Managing access groups for use on our HPC clusters
Our cluster can make use of LDAP groups defined via the ETH Identity and Access Management system. As an ISG you can define a group in the IAM admin tool (main screen→Group management) and export it to LDAPS.
Keep the following points in mind:
- Type of group
- The access group needs to be exported to LDAPS. For consistency it is recommended to export it to AD (Active Directory), too.
- Do not change the group name
- Avoid changing the name of any group or contact us if you plan to do so.
- Use only the ETH-wide LDAPS subtree
- An ETH-wide group defined by any ISG will be in the
ou=custom,ou=groups,ou=nethz,ou=id,ou=auth,o=ethz,c=ch
subtree of LDAPS. Groups specific to a department can not be used.
We can only use groups from the
ou=custom,ou=groups,ou=nethz,ou=id,ou=auth,o=ethz,c=ch
subtree in LDAPS. That is the only way that we can provide service to and use services from the whole of ETH yet guarantee there are no collisions among group names or ids. Please contact us if you have any questions regarding using the IAM and/or LDAPS groups with our HPC clusters.

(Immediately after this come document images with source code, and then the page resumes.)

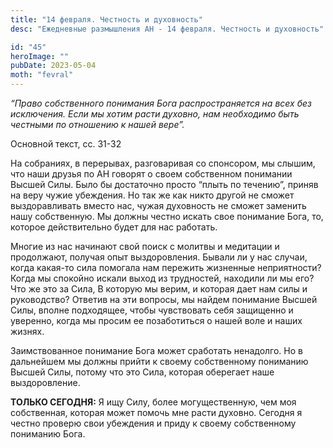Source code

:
 ```yaml
---
title: "14 февраля. Честность и духовность"
desc: "Ежедневные размышления АН - 14 февраля. Честность и духовность"

id: "45"
heroImage: ""
pubDate: 2023-05-04
moth: "fevral"
---
```


_“Право собственного понимания Бога распространяется на всех без исключения.
Если мы хотим расти духовно, нам необходимо быть честными по отношению к нашей
вере”._

Основной текст, сс. 31-32

На собраниях, в перерывах, разговаривая со спонсором, мы слышим, что наши
друзья по АН говорят о своем собственном понимании Высшей Силы. Было бы
достаточно просто “плыть по течению”, приняв на веру чужие убеждения. Но так
же как никто другой не сможет выздоравливать вместо нас, чужая духовность не
сможет заменить нашу собственную. Мы должны честно искать свое понимание Бога,
то, которое действительно будет для нас работать.

Многие из нас начинают свой поиск с молитвы и медитации и продолжают, получая
опыт выздоровления. Бывали ли у нас случаи, когда какая-то сила помогала нам
пережить жизненные неприятности? Когда мы спокойно искали выход из трудностей,
находили ли мы его? Что же это за Сила, В которую мы верим, и которая дает нам
силы и руководство? Ответив на эти вопросы, мы найдем понимание Высшей Силы,
вполне подходящее, чтобы чувствовать себя защищенно и уверенно, когда мы
просим ее позаботиться о нашей воле и наших жизнях.

Заимствованное понимание Бога может сработать ненадолго. Но в дальнейшем мы
должны прийти к своему собственному пониманию Высшей Силы, потому что это
Сила, которая оберегает наше выздоровление.

**ТОЛЬКО СЕГОДНЯ:** Я ищу Силу, более могущественную, чем моя собственная,
которая может помочь мне расти духовно. Сегодня я честно проверю свои
убеждения и приду к своему собственному пониманию Бога.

By default only the people in your LZ (Leitzahl) are members of your share. However, you can use one or more LDAPS group exported from IAM to manage membership in your shareholder group. Any group from the ETH organizational hierarchy
ou=lz,ou=groups,ou=nethz,ou=id,ou=auth,o=ethz,c=ch
or from the ISG-defined groups
ou=custom,ou=groups,ou=nethz,ou=id,ou=auth,o=ethz,c=ch
can be used. The main benefit of using a group defined by your ISG to define share membership is that the same group can also be used to contral access to your storage.
New and departing users
New members of the specified LDAPS group(s) will be automatically associated with your share while members who lose membership in the specified LDAPS groups are removed from your shareholder group.
Delegating management
You can name one or more people to be the share manager. This person is then generally our contact person regarding the share and, more importantly, has authority to request or confirm changes to the share, such as adding users. In addition a manager also gets the monthly accounting report for the share. You can also request that a user receives the monthly accounting report but has no management authority.